We get a cab and he is talking to the driver as I slip in the back seat. My eyes close as the headache throbs. His hand rests on my thigh. I feel encased in frost. When the cab stops, I don’t see my loft building. “What are we doing?” I don’t feel like dinner out. Or dinner at all.
“Trust me,” he says, helping me out of the car. Rockefeller Center is beautiful even without the Christmas trees and lights. It’s a strange hour to be going there. The office workers are leaving, the tourists haven’t yet arrived for the other aspects of the building. We go up sixty-five floors. My ears pop, my head throbs, but I’m too numb to argue. The Rainbow Grill is open for business. But the Rainbow Room with its revolving dance floor and big band music is not open for another half hour.
“I don’t want Italian,” I complain, thinking the grill is our destination. Frankly, I don’t even like their Northern Italian fare that much. Too touristy for a New Yorker, and it lacks the ambiance of its sister establishment next door.
“Good, because I’m Irish,” he teases me. We walk into the as yet unopened Rainbow Room. The maitre de calls him by name. The place is busy with tables being set up and flowers being arranged by the staff. The band is warming up.
“How do you know him?” I ask.
“I don’t. Brian does. Don’t ask. Brian knows everyone, or if he doesn’t, he knows someone who does.”
“Brog, it’s a sweet thought, very romantic, but I’m in no mood for a fancy dinner and…”
“Shut up, Parker. Come on,” he leads me out to the dance floor, polished and empty, under glistening crystal lights. He nods to the band. A subset of the musicians launch into a rendition of “You Can’t Take That Away From Me”. I stare at him. No. I can’t do this. He leaves me no choice as he pulls me into his arms. He takes it slow, I can barely move. “The way you wear your hat, the way you sip your tea…” the lyrics haunt me.

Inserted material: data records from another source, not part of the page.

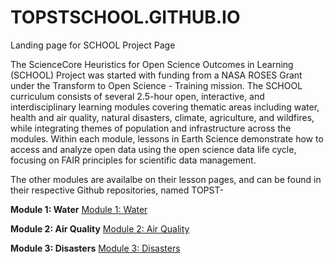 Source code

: # TOPSTSCHOOL.GITHUB.IO

Landing page for SCHOOL Project Page

The ScienceCore Heuristics for Open Science Outcomes in Learning (SCHOOL) Project was started with funding from a NASA ROSES Grant under the Transform to Open Science - Training mission. The SCHOOL curriculum consists of several 2.5-hour open, interactive, and interdisciplinary learning modules covering thematic areas including water, health and air quality, natural disasters, climate, agriculture, and wildfires, while integrating themes of population and infrastructure across the modules. Within each module, lessons in Earth Science demonstrate how to access and analyze open data using the open science data life cycle, focusing on FAIR principles for scientific data management.

The other modules are availalbe on their lesson pages, and can be found in their respective Github repositories, named TOPST-<thematic-area>


**Module 1: Water**
[Module 1: Water](https://ciesin-geospatial.github.io/TOPSTSCHOOL-water/)


**Module 2: Air Quality**
[Module 2: Air Quality](https://ciesin-geospatial.github.io/TOPSTSCHOOL-air-quality/)


**Module 3: Disasters**
[Module 3: Disasters](https://ciesin-geospatial.github.io/TOPSTSCHOOL-disasters/)
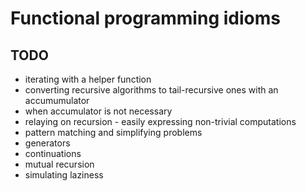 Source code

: # Functional programming idioms

## TODO
* iterating with a helper function
* converting recursive algorithms to tail-recursive ones with an accumumulator
* when accumulator is not necessary
* relaying on recursion - easily expressing non-trivial computations
* pattern matching and simplifying problems
* generators
* continuations
* mutual recursion
* simulating laziness
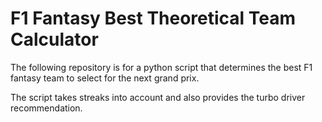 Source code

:# F1 Fantasy Best Theoretical Team Calculator

The following repository is for a python script that determines the best F1 fantasy team to select for the next grand prix. 

The script takes streaks into account and also provides the turbo driver recommendation.  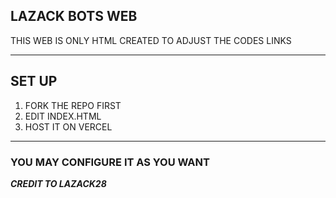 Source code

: ## LAZACK BOTS WEB

THIS WEB IS ONLY HTML CREATED TO ADJUST THE CODES LINKS

-------------------

## SET UP

1. FORK THE REPO FIRST
2. EDIT INDEX.HTML
3. HOST IT ON VERCEL

--------------------

### YOU MAY CONFIGURE IT AS YOU WANT


***CREDIT TO LAZACK28*** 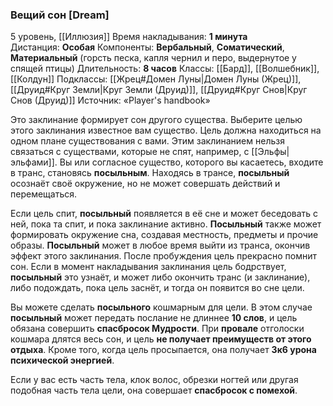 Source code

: ### Вещий сон [Dream]

5 уровень, [[Иллюзия]]
Время накладывания: **1 минута**
Дистанция: **Особая**
Компоненты: **Вербальный**, **Соматический**, **Материальный** (горсть песка, капля чернил и перо, выдернутое у спящей птицы)
Длительность: **8 часов**
Классы: [[Бард]], [[Волшебник]], [[Колдун]]
Подклассы: [[Жрец#Домен Луны|Домен Луны (Жрец)]], [[Друид#Круг Земли|Круг Земли (Друид)]], [[Друид#Круг Снов|Круг Снов (Друид)]]
Источник: «Player's handbook»

Это заклинание формирует сон другого существа. Выберите целью этого заклинания известное вам существо. Цель должна находиться на одном плане существования с вами. Этим заклинанием нельзя связаться с существами, которые не спят, например, с [[Эльфы|эльфами]]. Вы или согласное существо, которого вы касаетесь, входите в транс, становясь **посыльным**. Находясь в трансе, **посыльный** осознаёт своё окружение, но не может совершать действий и перемещаться.

Если цель спит, **посыльный** появляется в её сне и может беседовать с ней, пока та спит, и пока заклинание активно. **Посыльный** также может формировать окружение сна, создавая местность, предметы и прочие образы. **Посыльный** может в любое время выйти из транса, окончив эффект этого заклинания. После пробуждения цель прекрасно помнит сон. Если в момент накладывания заклинания цель бодрствует, **посыльный** это узнаёт, и может либо окончить транс (и заклинание), либо подождать, пока цель заснёт, и тогда он появится во сне цели.

Вы можете сделать **посыльного** кошмарным для цели. В этом случае **посыльный** может передать послание не длиннее **10 слов**, и цель обязана совершить **спасбросок Мудрости**. При **провале** отголоски кошмара длятся весь сон, и цель **не получает преимуществ от этого отдыха**. Кроме того, когда цель просыпается, она получает **3к6 урона психической энергией**.

Если у вас есть часть тела, клок волос, обрезки ногтей или другая подобная часть тела цели, она совершает **спасбросок с помехой**. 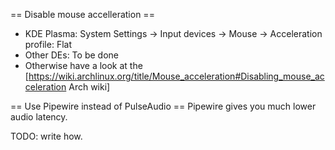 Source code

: == Disable mouse accelleration ==

* KDE Plasma: System Settings -> Input devices -> Mouse -> Acceleration profile: Flat
* Other DEs: To be done
* Otherwise have a look at the [https://wiki.archlinux.org/title/Mouse_acceleration#Disabling_mouse_acceleration Arch wiki]

== Use Pipewire instead of PulseAudio ==
Pipewire gives you much lower audio latency.

TODO: write how.

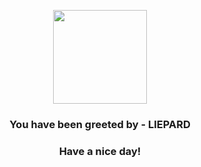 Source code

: <p align="center">
            <img src="https://raw.githubusercontent.com/PokeAPI/sprites/master/sprites/pokemon/510.png" width="150" height="150">
          </p>
          <h3 align="center">You have been greeted by - <b>LIEPARD</b></h3>
          <h3 align="center">Have a nice day!</h3>
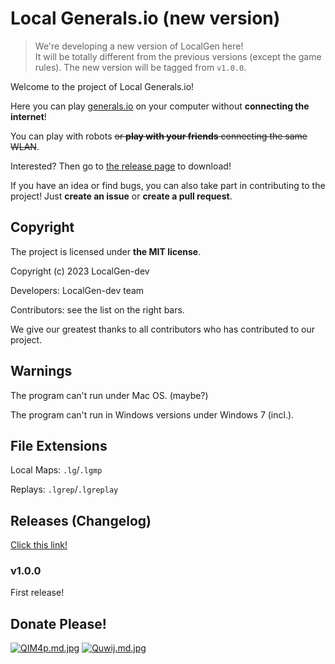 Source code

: # Local Generals.io (new version)

> We're developing a new version of LocalGen here!  
> It will be totally different from the previous versions (except the game rules).
> The new version will be tagged from `v1.0.0`.

Welcome to the project of Local Generals.io!

Here you can play [generals.io](http://generals.io) on your computer without **connecting the internet**!

You can play with robots ~~or **play with your friends** connecting the same WLAN~~.

Interested? Then go to [the release page](http://github.com/LocalGen-dev/LocalGen-new/releases) to download!

If you have an idea or find bugs, you can also take part in contributing to the project! Just **create an issue** or **create a pull request**.

## Copyright

The project is licensed under **the MIT license**.

Copyright (c) 2023 LocalGen-dev

Developers: LocalGen-dev team

Contributors: see the list on the right bars.

We give our greatest thanks to all contributors who has contributed to our project.

## Warnings

The program can't run under Mac OS. (maybe?)

The program can't run in Windows versions under Windows 7 (incl.).

## File Extensions

Local Maps: `.lg`/`.lgmp`

Replays: `.lgrep`/`.lgreplay`

## Releases (Changelog)

[Click this link!](http://github.com/LocalGen-dev/LocalGen-new/releases)

### v1.0.0

First release!

## Donate Please!

[![QIM4p.md.jpg](https://i.imgtg.com/2023/01/19/QIM4p.md.jpg)](https://imgtg.com/image/QIM4p)
[![Quwij.md.jpg](https://i.imgtg.com/2023/01/19/Quwij.md.jpg)](https://imgtg.com/image/Quwij)
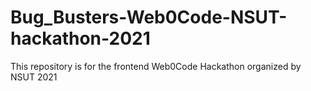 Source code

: # Bug_Busters-Web0Code-NSUT-hackathon-2021
This repository is for the frontend Web0Code Hackathon organized by NSUT 2021
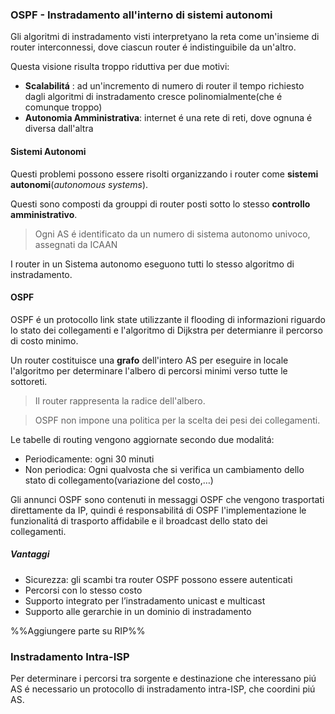 ### OSPF - Instradamento all'interno di sistemi autonomi
Gli algoritmi di instradamento visti interpretyano la reta come un'insieme di router interconnessi, dove ciascun router é indistinguibile da un'altro.

Questa visione risulta troppo riduttiva per due motivi:
- **Scalabilitá** : ad un'incremento di numero di router il tempo richiesto dagli algoritmi di instradamento cresce polinomialmente(che é comunque troppo)
- **Autonomia Amministrativa**: internet é una rete di reti, dove ognuna é diversa dall'altra

#### Sistemi Autonomi

Questi problemi possono essere risolti organizzando i router come **sistemi autonomi**(*autonomous systems*).

Questi sono composti da grouppi di router posti sotto lo stesso **controllo amministrativo**.

> Ogni AS é identificato da un numero di sistema autonomo univoco, assegnati da ICAAN

I router in un Sistema autonomo eseguono tutti lo stesso algoritmo di instradamento.

#### OSPF 
OSPF é un protocollo link state utilizzante il flooding di informazioni riguardo lo stato dei collegamenti e l'algoritmo di Dijkstra per determianre il percorso di costo minimo.

Un router costituisce una **grafo** dell'intero AS per eseguire in locale l'algoritmo per determinare l'albero di percorsi minimi verso tutte le sottoreti.

> Il router rappresenta la radice dell'albero.

> OSPF non impone una politica per la scelta dei pesi dei collegamenti.

Le tabelle di routing vengono aggiornate secondo due modalitá:
- Periodicamente: ogni 30 minuti
- Non periodica: Ogni qualvosta che si verifica un cambiamento dello stato di collegamento(variazione del costo,$\dots$)

Gli annunci OSPF sono contenuti in messaggi OSPF che vengono trasportati direttamente da IP, quindi é responsabilitá di OSPF l'implementazione le funzionalitá di trasporto affidabile e il broadcast dello stato dei collegamenti.

##### Vantaggi
- Sicurezza: gli scambi tra router OSPF possono essere autenticati
- Percorsi con lo stesso costo
- Supporto integrato per l’instradamento unicast e multicast
- Supporto alle gerarchie in un dominio di instradamento


%%Aggiungere parte su RIP%%

### Instradamento Intra-ISP
Per determinare i percorsi tra sorgente e destinazione che interessano piú AS é necessario un protocollo di instradamento intra-ISP, che coordini piú AS.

This is the dance we never had, and Brog is standing in for Hero. I close my eyes and rest my cheek on his shoulder, letting him lead me to the music, replaying a relationship that ended too suddenly. Hero’s holding me, Hero’s turning me, Hero’s having this last dance with me, this dance we never had. We always talked about going to the Rainbow Room and whether two men dancing together in a romantic clench would get us expelled. We had plenty of time to test that issue. Plenty of time. Or so we thought. I open my eyes and look up at him, this man who holds me in his arms so gently.
It’s not his face. But it’s a nice face. “I love you,” I say to him as Brog smiles and pulls me in.
“I love you, too.”
The two of us move together, in time to the music, as the third dancer drifts slowly into the midnight of my memory.